[Your assignment] Copy all the records exactly, but keep the pictures out of your version.

[Supplied data]
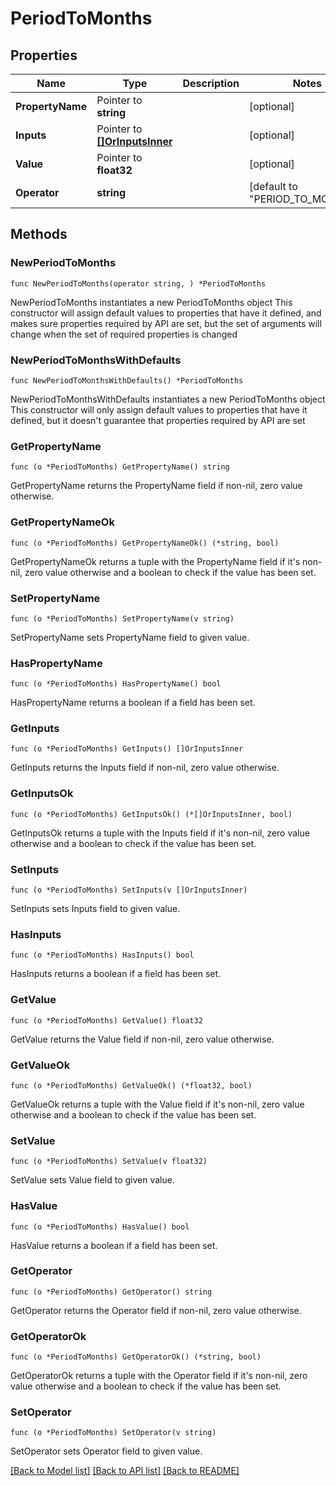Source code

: # PeriodToMonths

## Properties

Name | Type | Description | Notes
------------ | ------------- | ------------- | -------------
**PropertyName** | Pointer to **string** |  | [optional] 
**Inputs** | Pointer to [**[]OrInputsInner**](OrInputsInner.md) |  | [optional] 
**Value** | Pointer to **float32** |  | [optional] 
**Operator** | **string** |  | [default to "PERIOD_TO_MONTHS"]

## Methods

### NewPeriodToMonths

`func NewPeriodToMonths(operator string, ) *PeriodToMonths`

NewPeriodToMonths instantiates a new PeriodToMonths object
This constructor will assign default values to properties that have it defined,
and makes sure properties required by API are set, but the set of arguments
will change when the set of required properties is changed

### NewPeriodToMonthsWithDefaults

`func NewPeriodToMonthsWithDefaults() *PeriodToMonths`

NewPeriodToMonthsWithDefaults instantiates a new PeriodToMonths object
This constructor will only assign default values to properties that have it defined,
but it doesn't guarantee that properties required by API are set

### GetPropertyName

`func (o *PeriodToMonths) GetPropertyName() string`

GetPropertyName returns the PropertyName field if non-nil, zero value otherwise.

### GetPropertyNameOk

`func (o *PeriodToMonths) GetPropertyNameOk() (*string, bool)`

GetPropertyNameOk returns a tuple with the PropertyName field if it's non-nil, zero value otherwise
and a boolean to check if the value has been set.

### SetPropertyName

`func (o *PeriodToMonths) SetPropertyName(v string)`

SetPropertyName sets PropertyName field to given value.

### HasPropertyName

`func (o *PeriodToMonths) HasPropertyName() bool`

HasPropertyName returns a boolean if a field has been set.

### GetInputs

`func (o *PeriodToMonths) GetInputs() []OrInputsInner`

GetInputs returns the Inputs field if non-nil, zero value otherwise.

### GetInputsOk

`func (o *PeriodToMonths) GetInputsOk() (*[]OrInputsInner, bool)`

GetInputsOk returns a tuple with the Inputs field if it's non-nil, zero value otherwise
and a boolean to check if the value has been set.

### SetInputs

`func (o *PeriodToMonths) SetInputs(v []OrInputsInner)`

SetInputs sets Inputs field to given value.

### HasInputs

`func (o *PeriodToMonths) HasInputs() bool`

HasInputs returns a boolean if a field has been set.

### GetValue

`func (o *PeriodToMonths) GetValue() float32`

GetValue returns the Value field if non-nil, zero value otherwise.

### GetValueOk

`func (o *PeriodToMonths) GetValueOk() (*float32, bool)`

GetValueOk returns a tuple with the Value field if it's non-nil, zero value otherwise
and a boolean to check if the value has been set.

### SetValue

`func (o *PeriodToMonths) SetValue(v float32)`

SetValue sets Value field to given value.

### HasValue

`func (o *PeriodToMonths) HasValue() bool`

HasValue returns a boolean if a field has been set.

### GetOperator

`func (o *PeriodToMonths) GetOperator() string`

GetOperator returns the Operator field if non-nil, zero value otherwise.

### GetOperatorOk

`func (o *PeriodToMonths) GetOperatorOk() (*string, bool)`

GetOperatorOk returns a tuple with the Operator field if it's non-nil, zero value otherwise
and a boolean to check if the value has been set.

### SetOperator

`func (o *PeriodToMonths) SetOperator(v string)`

SetOperator sets Operator field to given value.



[[Back to Model list]](../README.md#documentation-for-models) [[Back to API list]](../README.md#documentation-for-api-endpoints) [[Back to README]](../README.md)


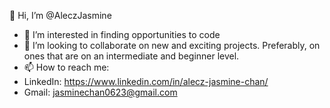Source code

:  👋 Hi, I’m @AleczJasmine
- 👀 I’m interested in finding opportunities to code 
- 💞️ I’m looking to collaborate on new and exciting projects. Preferably, on ones that are on an intermediate and beginner level.
- 📫 How to reach me:
- LinkedIn: https://www.linkedin.com/in/alecz-jasmine-chan/
- Gmail: jasminechan0623@gmail.com

<!---
AleczJasmine/AleczJasmine is a ✨ special ✨ repository because its `README.md` (this file) appears on your GitHub profile.
You can click the Preview link to take a look at your changes.
--->
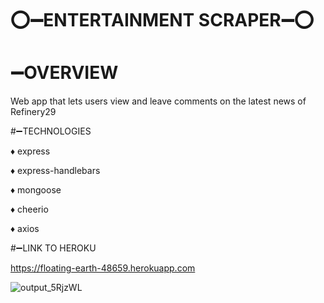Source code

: # ⭕️➖ENTERTAINMENT SCRAPER➖⭕️


# ➖OVERVIEW

Web app that lets users view and leave comments on the latest news of Refinery29



#➖TECHNOLOGIES


   ♦️ express

   ♦️ express-handlebars

   ♦️ mongoose

   ♦️ cheerio

   ♦️ axios
   


#➖LINK TO HEROKU


https://floating-earth-48659.herokuapp.com

![output_5RjzWL](https://user-images.githubusercontent.com/47344468/61414812-875b5480-a8b4-11e9-8177-457004672fab.gif)
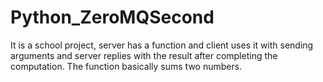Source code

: # Python_ZeroMQSecond
It is a school project, server has a function and client uses it with sending arguments and server replies with the result after completing the computation. The function basically sums two numbers.
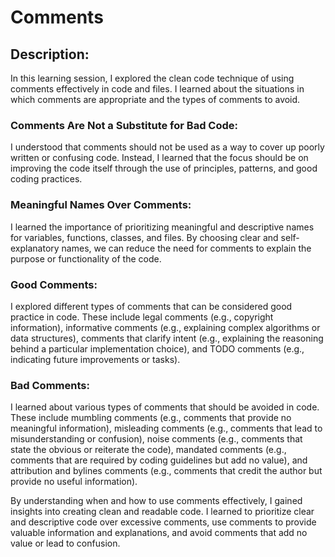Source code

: # Comments

## Description: 

In this learning session, I explored the clean code technique of using comments effectively in code and files. I learned about the situations in which comments are appropriate and the types of comments to avoid.

### Comments Are Not a Substitute for Bad Code: 

I understood that comments should not be used as a way to cover up poorly written or confusing code. Instead, I learned that the focus should be on improving the code itself through the use of principles, patterns, and good coding practices.

### Meaningful Names Over Comments:

I learned the importance of prioritizing meaningful and descriptive names for variables, functions, classes, and files. By choosing clear and self-explanatory names, we can reduce the need for comments to explain the purpose or functionality of the code.

### Good Comments: 

I explored different types of comments that can be considered good practice in code. These include legal comments (e.g., copyright information), informative comments (e.g., explaining complex algorithms or data structures), comments that clarify intent (e.g., explaining the reasoning behind a particular implementation choice), and TODO comments (e.g., indicating future improvements or tasks).

### Bad Comments: 

I learned about various types of comments that should be avoided in code. These include mumbling comments (e.g., comments that provide no meaningful information), misleading comments (e.g., comments that lead to misunderstanding or confusion), noise comments (e.g., comments that state the obvious or reiterate the code), mandated comments (e.g., comments that are required by coding guidelines but add no value), and attribution and bylines comments (e.g., comments that credit the author but provide no useful information).

By understanding when and how to use comments effectively, I gained insights into creating clean and readable code. I learned to prioritize clear and descriptive code over excessive comments, use comments to provide valuable information and explanations, and avoid comments that add no value or lead to confusion.
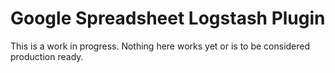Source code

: # Google Spreadsheet Logstash Plugin

This is a work in progress.  Nothing here works yet or is to be considered production ready.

[Reply to the exercise]
Source code

: # PeriodToMonths

## Properties

Name | Type | Description | Notes
------------ | ------------- | ------------- | -------------
**PropertyName** | Pointer to **string** |  | [optional] 
**Inputs** | Pointer to [**[]OrInputsInner**](OrInputsInner.md) |  | [optional] 
**Value** | Pointer to **float32** |  | [optional] 
**Operator** | **string** |  | [default to "PERIOD_TO_MONTHS"]

## Methods

### NewPeriodToMonths

`func NewPeriodToMonths(operator string, ) *PeriodToMonths`

NewPeriodToMonths instantiates a new PeriodToMonths object
This constructor will assign default values to properties that have it defined,
and makes sure properties required by API are set, but the set of arguments
will change when the set of required properties is changed

### NewPeriodToMonthsWithDefaults

`func NewPeriodToMonthsWithDefaults() *PeriodToMonths`

NewPeriodToMonthsWithDefaults instantiates a new PeriodToMonths object
This constructor will only assign default values to properties that have it defined,
but it doesn't guarantee that properties required by API are set

### GetPropertyName

`func (o *PeriodToMonths) GetPropertyName() string`

GetPropertyName returns the PropertyName field if non-nil, zero value otherwise.

### GetPropertyNameOk

`func (o *PeriodToMonths) GetPropertyNameOk() (*string, bool)`

GetPropertyNameOk returns a tuple with the PropertyName field if it's non-nil, zero value otherwise
and a boolean to check if the value has been set.

### SetPropertyName

`func (o *PeriodToMonths) SetPropertyName(v string)`

SetPropertyName sets PropertyName field to given value.

### HasPropertyName

`func (o *PeriodToMonths) HasPropertyName() bool`

HasPropertyName returns a boolean if a field has been set.

### GetInputs

`func (o *PeriodToMonths) GetInputs() []OrInputsInner`

GetInputs returns the Inputs field if non-nil, zero value otherwise.

### GetInputsOk

`func (o *PeriodToMonths) GetInputsOk() (*[]OrInputsInner, bool)`

GetInputsOk returns a tuple with the Inputs field if it's non-nil, zero value otherwise
and a boolean to check if the value has been set.

### SetInputs

`func (o *PeriodToMonths) SetInputs(v []OrInputsInner)`

SetInputs sets Inputs field to given value.

### HasInputs

`func (o *PeriodToMonths) HasInputs() bool`

HasInputs returns a boolean if a field has been set.

### GetValue

`func (o *PeriodToMonths) GetValue() float32`

GetValue returns the Value field if non-nil, zero value otherwise.

### GetValueOk

`func (o *PeriodToMonths) GetValueOk() (*float32, bool)`

GetValueOk returns a tuple with the Value field if it's non-nil, zero value otherwise
and a boolean to check if the value has been set.

### SetValue

`func (o *PeriodToMonths) SetValue(v float32)`

SetValue sets Value field to given value.

### HasValue

`func (o *PeriodToMonths) HasValue() bool`

HasValue returns a boolean if a field has been set.

### GetOperator

`func (o *PeriodToMonths) GetOperator() string`

GetOperator returns the Operator field if non-nil, zero value otherwise.

### GetOperatorOk

`func (o *PeriodToMonths) GetOperatorOk() (*string, bool)`

GetOperatorOk returns a tuple with the Operator field if it's non-nil, zero value otherwise
and a boolean to check if the value has been set.

### SetOperator

`func (o *PeriodToMonths) SetOperator(v string)`

SetOperator sets Operator field to given value.



[[Back to Model list]](../README.md#documentation-for-models) [[Back to API list]](../README.md#documentation-for-api-endpoints) [[Back to README]](../README.md)


Source code

:  👋 Hi, I’m @AleczJasmine
- 👀 I’m interested in finding opportunities to code 
- 💞️ I’m looking to collaborate on new and exciting projects. Preferably, on ones that are on an intermediate and beginner level.
- 📫 How to reach me:
- LinkedIn: https://www.linkedin.com/in/alecz-jasmine-chan/
- Gmail: jasminechan0623@gmail.com

<!---
AleczJasmine/AleczJasmine is a ✨ special ✨ repository because its `README.md` (this file) appears on your GitHub profile.
You can click the Preview link to take a look at your changes.
--->
Source code

: # ⭕️➖ENTERTAINMENT SCRAPER➖⭕️


# ➖OVERVIEW

Web app that lets users view and leave comments on the latest news of Refinery29



#➖TECHNOLOGIES


   ♦️ express

   ♦️ express-handlebars

   ♦️ mongoose

   ♦️ cheerio

   ♦️ axios
   


#➖LINK TO HEROKU


https://floating-earth-48659.herokuapp.com

![output_5RjzWL](https://user-images.githubusercontent.com/47344468/61414812-875b5480-a8b4-11e9-8177-457004672fab.gif)
Source code

: # Python_ZeroMQSecond
It is a school project, server has a function and client uses it with sending arguments and server replies with the result after completing the computation. The function basically sums two numbers.
Source code

: # Comments

## Description: 

In this learning session, I explored the clean code technique of using comments effectively in code and files. I learned about the situations in which comments are appropriate and the types of comments to avoid.

### Comments Are Not a Substitute for Bad Code: 

I understood that comments should not be used as a way to cover up poorly written or confusing code. Instead, I learned that the focus should be on improving the code itself through the use of principles, patterns, and good coding practices.

### Meaningful Names Over Comments:

I learned the importance of prioritizing meaningful and descriptive names for variables, functions, classes, and files. By choosing clear and self-explanatory names, we can reduce the need for comments to explain the purpose or functionality of the code.

### Good Comments: 

I explored different types of comments that can be considered good practice in code. These include legal comments (e.g., copyright information), informative comments (e.g., explaining complex algorithms or data structures), comments that clarify intent (e.g., explaining the reasoning behind a particular implementation choice), and TODO comments (e.g., indicating future improvements or tasks).

### Bad Comments: 

I learned about various types of comments that should be avoided in code. These include mumbling comments (e.g., comments that provide no meaningful information), misleading comments (e.g., comments that lead to misunderstanding or confusion), noise comments (e.g., comments that state the obvious or reiterate the code), mandated comments (e.g., comments that are required by coding guidelines but add no value), and attribution and bylines comments (e.g., comments that credit the author but provide no useful information).

By understanding when and how to use comments effectively, I gained insights into creating clean and readable code. I learned to prioritize clear and descriptive code over excessive comments, use comments to provide valuable information and explanations, and avoid comments that add no value or lead to confusion.
Source code

: # Google Spreadsheet Logstash Plugin

This is a work in progress.  Nothing here works yet or is to be considered production ready.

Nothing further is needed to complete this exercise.